Paul Muccigrosso ’12: A Lifetime of Helping Veterans

(SARATOGA SPRINGS, NY — March 17, 2025) Veteran. Psychotherapist. Advocate. Paul Muccigrosso ’12 will bring all three roles to his new job as the military and veteran career advisor at Empire State University.
Muccigrosso joined the Office of Careers and Experiential Learning on January 2, in the Cheektowaga, NY location. He will provide direct support to veterans and other military-aligned students and alumni who are looking for jobs or internships.

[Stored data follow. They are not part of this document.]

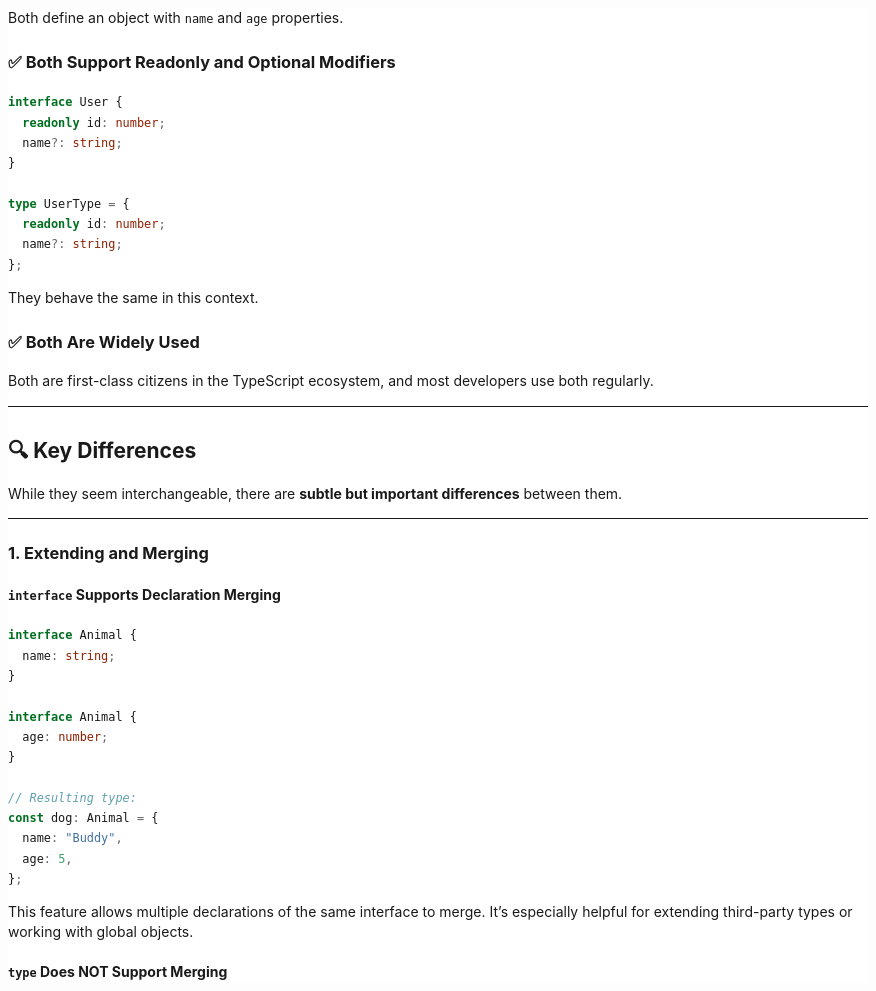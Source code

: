 Both define an object with `name` and `age` properties.

### ✅ Both Support Readonly and Optional Modifiers

```ts
interface User {
  readonly id: number;
  name?: string;
}

type UserType = {
  readonly id: number;
  name?: string;
};
```

They behave the same in this context.

### ✅ Both Are Widely Used

Both are first-class citizens in the TypeScript ecosystem, and most developers use both regularly.

---

## 🔍 Key Differences

While they seem interchangeable, there are **subtle but important differences** between them.

---

### 1. **Extending and Merging**

#### `interface` Supports Declaration Merging

```ts
interface Animal {
  name: string;
}

interface Animal {
  age: number;
}

// Resulting type:
const dog: Animal = {
  name: "Buddy",
  age: 5,
};
```

This feature allows multiple declarations of the same interface to merge. It’s especially helpful for extending third-party types or working with global objects.

#### `type` Does NOT Support Merging
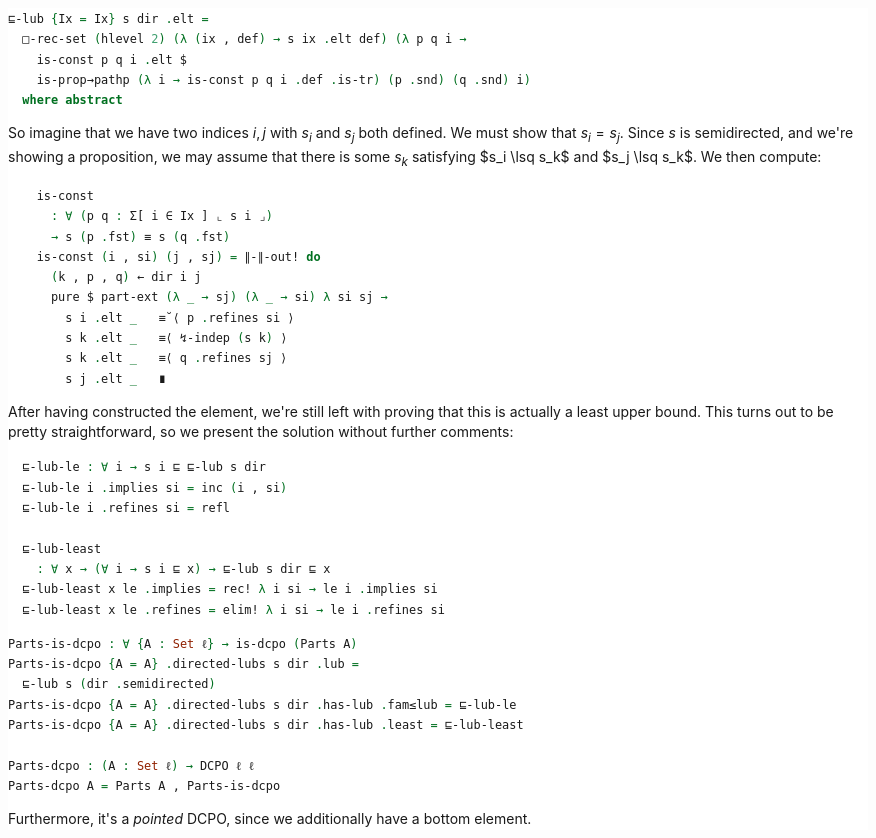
 ```agda
⊑-lub {Ix = Ix} s dir .elt =
  □-rec-set (hlevel 2) (λ (ix , def) → s ix .elt def) (λ p q i →
    is-const p q i .elt $
    is-prop→pathp (λ i → is-const p q i .def .is-tr) (p .snd) (q .snd) i)
  where abstract
```

So imagine that we have two indices $i, j$ with $s_i$ and $s_j$ both
defined. We must show that $s_i = s_j$. Since $s$ is semidirected, and
we're showing a proposition, we may assume that there is some $s_k$
satisfying $s_i \lsq s_k$ and $s_j \lsq s_k$. We then compute:

```agda
    is-const
      : ∀ (p q : Σ[ i ∈ Ix ] ⌞ s i ⌟)
      → s (p .fst) ≡ s (q .fst)
    is-const (i , si) (j , sj) = ∥-∥-out! do
      (k , p , q) ← dir i j
      pure $ part-ext (λ _ → sj) (λ _ → si) λ si sj →
        s i .elt _   ≡˘⟨ p .refines si ⟩
        s k .elt _   ≡⟨ ↯-indep (s k) ⟩
        s k .elt _   ≡⟨ q .refines sj ⟩
        s j .elt _   ∎
```

After having constructed the element, we're still left with proving that
this is actually a least upper bound. This turns out to be pretty
straightforward, so we present the solution without further comments:



```agda
  ⊑-lub-le : ∀ i → s i ⊑ ⊑-lub s dir
  ⊑-lub-le i .implies si = inc (i , si)
  ⊑-lub-le i .refines si = refl

  ⊑-lub-least
    : ∀ x → (∀ i → s i ⊑ x) → ⊑-lub s dir ⊑ x
  ⊑-lub-least x le .implies = rec! λ i si → le i .implies si
  ⊑-lub-least x le .refines = elim! λ i si → le i .refines si
```



```agda
Parts-is-dcpo : ∀ {A : Set ℓ} → is-dcpo (Parts A)
Parts-is-dcpo {A = A} .directed-lubs s dir .lub =
  ⊑-lub s (dir .semidirected)
Parts-is-dcpo {A = A} .directed-lubs s dir .has-lub .fam≤lub = ⊑-lub-le
Parts-is-dcpo {A = A} .directed-lubs s dir .has-lub .least = ⊑-lub-least

Parts-dcpo : (A : Set ℓ) → DCPO ℓ ℓ
Parts-dcpo A = Parts A , Parts-is-dcpo
```

Furthermore, it's a *pointed* DCPO, since we additionally have a bottom
element.


[discrete poset]: Order.Instances.Discrete.html
[basic order-theoretic properties]: Data.Partial.Properties.html
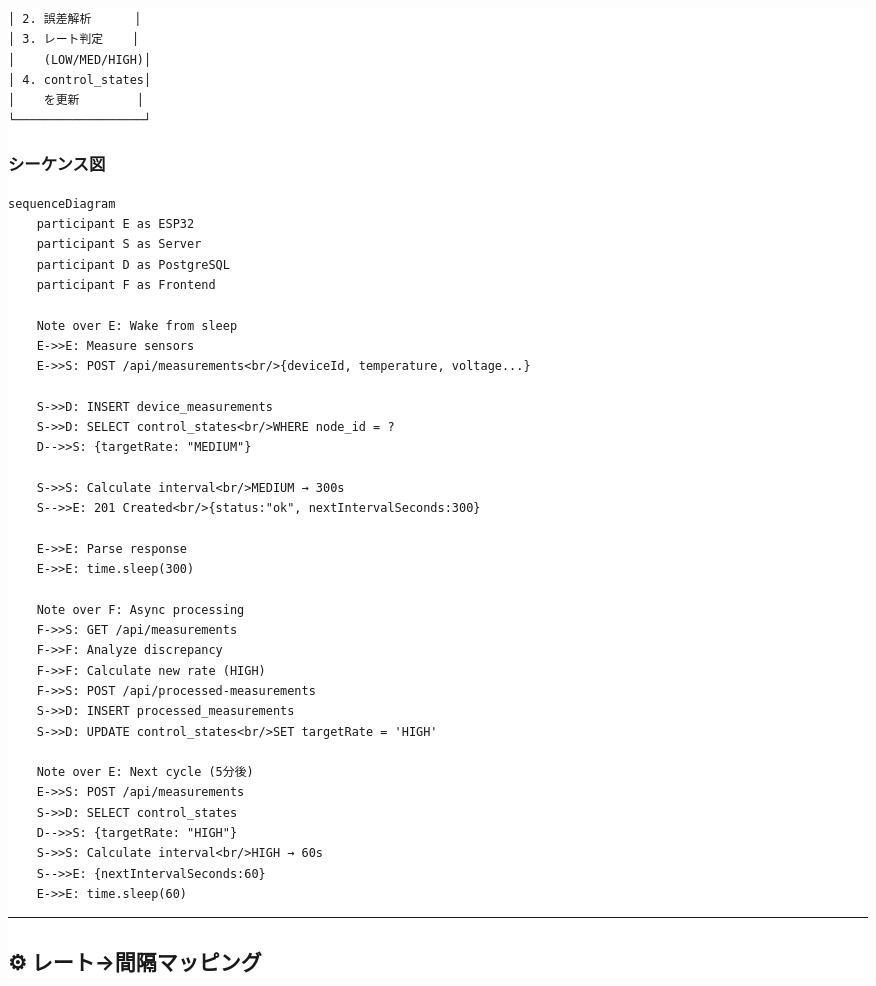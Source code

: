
 ```
│ 2. 誤差解析      │
│ 3. レート判定    │
│    (LOW/MED/HIGH)│
│ 4. control_states│
│    を更新        │
└──────────────────┘
```

### シーケンス図

```mermaid
sequenceDiagram
    participant E as ESP32
    participant S as Server
    participant D as PostgreSQL
    participant F as Frontend

    Note over E: Wake from sleep
    E->>E: Measure sensors
    E->>S: POST /api/measurements<br/>{deviceId, temperature, voltage...}

    S->>D: INSERT device_measurements
    S->>D: SELECT control_states<br/>WHERE node_id = ?
    D-->>S: {targetRate: "MEDIUM"}

    S->>S: Calculate interval<br/>MEDIUM → 300s
    S-->>E: 201 Created<br/>{status:"ok", nextIntervalSeconds:300}

    E->>E: Parse response
    E->>E: time.sleep(300)

    Note over F: Async processing
    F->>S: GET /api/measurements
    F->>F: Analyze discrepancy
    F->>F: Calculate new rate (HIGH)
    F->>S: POST /api/processed-measurements
    S->>D: INSERT processed_measurements
    S->>D: UPDATE control_states<br/>SET targetRate = 'HIGH'

    Note over E: Next cycle (5分後)
    E->>S: POST /api/measurements
    S->>D: SELECT control_states
    D-->>S: {targetRate: "HIGH"}
    S->>S: Calculate interval<br/>HIGH → 60s
    S-->>E: {nextIntervalSeconds:60}
    E->>E: time.sleep(60)
```

---

## ⚙️ レート→間隔マッピング
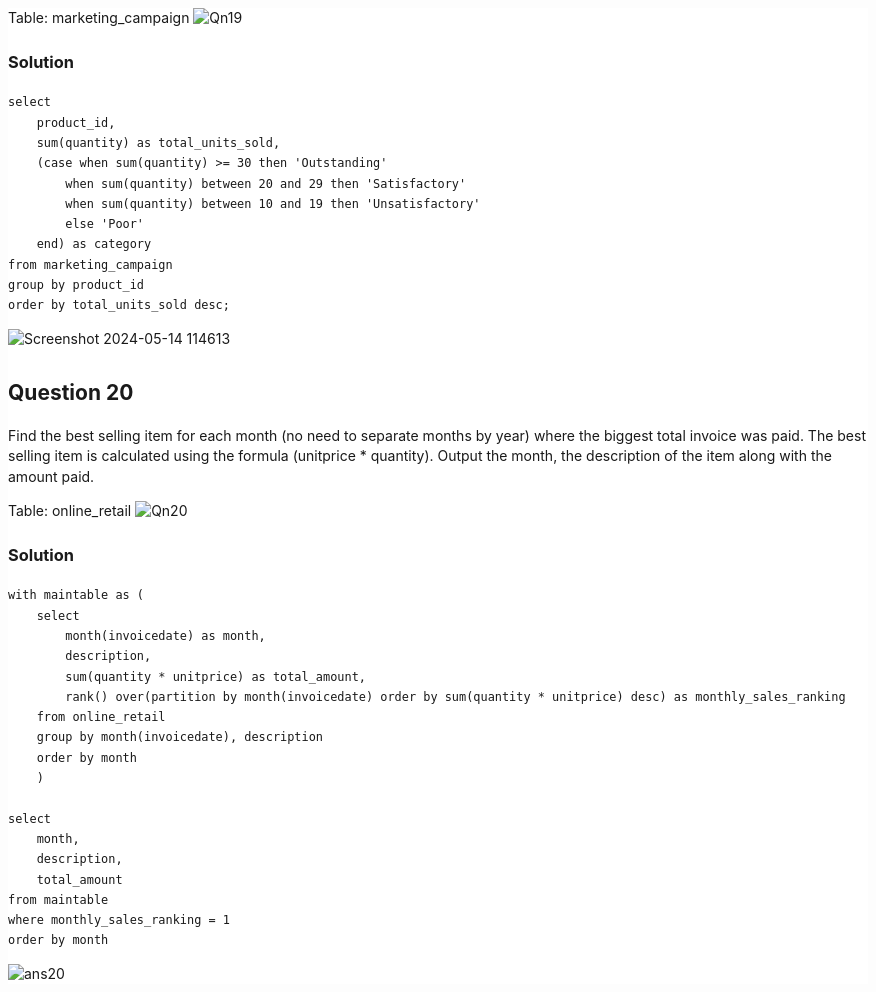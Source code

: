 Table: marketing_campaign
![Qn19](https://github.com/jmwaigom/MySQL-Questions-and-Solutions/assets/155841258/ed5df6aa-5ba7-407f-8e7d-635190db3442)

### Solution
```
select
    product_id,
    sum(quantity) as total_units_sold,
    (case when sum(quantity) >= 30 then 'Outstanding'
        when sum(quantity) between 20 and 29 then 'Satisfactory'
        when sum(quantity) between 10 and 19 then 'Unsatisfactory'
        else 'Poor'
    end) as category
from marketing_campaign
group by product_id
order by total_units_sold desc;

```
![Screenshot 2024-05-14 114613](https://github.com/jmwaigom/MySQL-Questions-and-Solutions/assets/155841258/2f4131bf-6a97-47af-90ac-547a8016c876)

## Question 20
Find the best selling item for each month (no need to separate months by year) where the biggest total invoice was paid. The best selling item is calculated using the formula (unitprice * quantity). Output the month, the description of the item along with the amount paid.

Table: online_retail
![Qn20](https://github.com/jmwaigom/MySQL-Questions-and-Solutions/assets/155841258/5ce455b0-1fb8-4f06-bd2f-fedc4a5eced6)

### Solution
```
with maintable as (
    select
        month(invoicedate) as month,
        description,
        sum(quantity * unitprice) as total_amount,
        rank() over(partition by month(invoicedate) order by sum(quantity * unitprice) desc) as monthly_sales_ranking
    from online_retail
    group by month(invoicedate), description
    order by month
    )

select
    month,
    description,
    total_amount
from maintable
where monthly_sales_ranking = 1
order by month

```
![ans20](https://github.com/jmwaigom/MySQL-Questions-and-Solutions/assets/155841258/b6a0fb2e-dacf-425f-8bfb-4d673d550454)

The role is brand new, and he’s thrilled to be creating it. “We’re doing what’s considered building the plane while we fly method,” he quips.
Seeing the Need
Muccigrosso grew up in the Buffalo, NY area and joined the U.S. Navy in 1976. He served under three administrations and spent much of that time deployed in the Middle East. He was honorably discharged in 1982.
“I served at time when America was having a very difficult time welcoming people, primarily men, when they came home from their service,” he says. “It was clear that they needed something other than a pat on the back and a hardy well done. Unfortunately, those levels of care were just not readily available.”
Back then, most veterans were expected to enter the civilian work force as postal delivery workers, police officers, fire fighters, or ambulance drivers.
But adjusting to life outside the military was — and often still is — fraught with challenges. Many veterans, he says, wound up incarcerated. Others became perpetrators of domestic violence or victims of alcoholism and drug addiction. Many were physically frail and developed heart disease and hypertension while still in their 30s and 40s.
Muccigrosso said he was among the lucky ones who did not experience these issues. He was married with a family and landed a job in small business development in North Carolina after he left the service.
Even so, he looks back and now knows he could have benefitted from some support services to help him with the transition to civilian life. He eventually did seek help. “Knowing what I know now, I probably should have explored some level of reintegrative care sooner than I did,” he says.
An Advocate is Born
It was a part-time job helping veterans apply for the GI bill where Muccigrosso found his calling. “We were in a building with poor air conditioning, and it wasn’t very comfortable,” he says. “We used to sit on old metal chairs with these old metal tables with drawers that didn’t open. Veterans would come in with their orders and say ‘I was in the army from ’76 to ’80. What do I do now?’ That’s where I began to feel connected to the idea of providing some level of care, guidance, or advocacy.”
Muccigrosso went on to provide all three. After 9/11, when the number of new military recruits exploded, Muccigrosso became involved in veteran advocacy work for the VA. He also got involved with the Western New York chapter of the Joseph P. Dwyer Peer Support Project, a program that provides social, professional, and academic support for veterans.
But he knew he needed a degree to do more. When a fellow veteran told him about SUNY Empire, Muccigrosso enrolled. He became a teaching assistant for Christi Shorkey, who is still an adjunct. “I’ve been teaching every day since 2014,” says Muccigrosso who teaches social work for Maryville University in St. Louis, MO.
After getting his bachelor’s in human development from SUNY Empire in 2012, he got an MBA at Medaille College and an MSW from the University at Buffalo.
As a social worker, Muccigrosso developed trauma-informed psychotherapy for veterans. While at the Veterans Administration Medical Center in Buffalo, he created treatment protocols with “self-reinvention” skills. The protocols are designed to desensitize veterans to the long- and short-term effects of chronic and episodic exposure to trauma.
He went on to open a clinical practice called The Power of Psychotherapy that specializes in patients who have experienced trauma. His work has landed him on the boards of several mental health organizations including the western New York chapter of the National Alliance on Mental Illness.
“I’ve had the honor of working with some really anxious people who really needed help,” he says. “Many of these folks still reach out and keep me posted when they have a grandchild or when things aren’t going great and they need to have a conversation.”
Asking for Help
Muccigrosso believes that society owes it to veterans to give them the support they need when they are discharged from active duty. “Statistically, there’s a high probability that vets will have a challenge in translating the skills they learned as an active-duty person or reservist to the civilian work force,” he says.
Many who enter the military are young, physically strong, and emotionally malleable. “It’s easy to encourage loyalty and to indoctrinate mission readiness,” he says. “They are trained to provide help, not to ask for help. But there comes a time when you need to shift gears and know it’s okay to raise your hand and ask for help, guidance, and care. Higher ed is a great place to do that.”
As students at SUNY Empire, they get plenty of practice. They need help when they learn to use the library, Microsoft Teams, and Brightspace. “They need to be indoctrinated into this new environment,” he says.
Muccigrosso is hoping they’ll reach out to him when it comes time to find an internship or job. And while his new job is not a clinical one, he thinks his experience as a psychotherapist and advocate makes him well suited for this new role in career services.
“My role at SUNY Empire is not clinical but I’m prepared, equipped, and willing to make sure anyone can get the proper care they need quickly,” he says.